Dataset entries
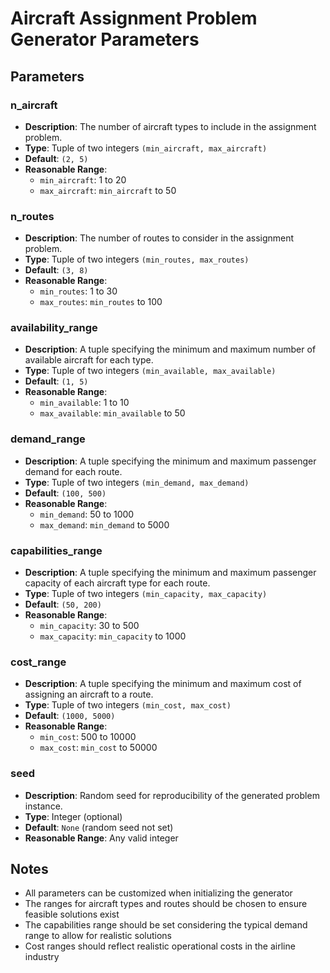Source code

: # Aircraft Assignment Problem Generator Parameters

## Parameters

### n_aircraft

- **Description**: The number of aircraft types to include in the assignment problem.
- **Type**: Tuple of two integers `(min_aircraft, max_aircraft)`
- **Default**: `(2, 5)`
- **Reasonable Range**:
  - `min_aircraft`: 1 to 20
  - `max_aircraft`: `min_aircraft` to 50

### n_routes

- **Description**: The number of routes to consider in the assignment problem.
- **Type**: Tuple of two integers `(min_routes, max_routes)`
- **Default**: `(3, 8)`
- **Reasonable Range**:
  - `min_routes`: 1 to 30
  - `max_routes`: `min_routes` to 100

### availability_range

- **Description**: A tuple specifying the minimum and maximum number of available aircraft for each type.
- **Type**: Tuple of two integers `(min_available, max_available)`
- **Default**: `(1, 5)`
- **Reasonable Range**:
  - `min_available`: 1 to 10
  - `max_available`: `min_available` to 50

### demand_range

- **Description**: A tuple specifying the minimum and maximum passenger demand for each route.
- **Type**: Tuple of two integers `(min_demand, max_demand)`
- **Default**: `(100, 500)`
- **Reasonable Range**:
  - `min_demand`: 50 to 1000
  - `max_demand`: `min_demand` to 5000

### capabilities_range

- **Description**: A tuple specifying the minimum and maximum passenger capacity of each aircraft type for each route.
- **Type**: Tuple of two integers `(min_capacity, max_capacity)`
- **Default**: `(50, 200)`
- **Reasonable Range**:
  - `min_capacity`: 30 to 500
  - `max_capacity`: `min_capacity` to 1000

### cost_range

- **Description**: A tuple specifying the minimum and maximum cost of assigning an aircraft to a route.
- **Type**: Tuple of two integers `(min_cost, max_cost)`
- **Default**: `(1000, 5000)`
- **Reasonable Range**:
  - `min_cost`: 500 to 10000
  - `max_cost`: `min_cost` to 50000

### seed

- **Description**: Random seed for reproducibility of the generated problem instance.
- **Type**: Integer (optional)
- **Default**: `None` (random seed not set)
- **Reasonable Range**: Any valid integer

## Notes

- All parameters can be customized when initializing the generator
- The ranges for aircraft types and routes should be chosen to ensure feasible solutions exist
- The capabilities range should be set considering the typical demand range to allow for realistic solutions
- Cost ranges should reflect realistic operational costs in the airline industry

- Work required -
Within the entries, find all lines holding "passenger" and copy each one.

- Output of the exercise -
- **Description**: A tuple specifying the minimum and maximum passenger demand for each route.
- **Description**: A tuple specifying the minimum and maximum passenger capacity of each aircraft type for each route.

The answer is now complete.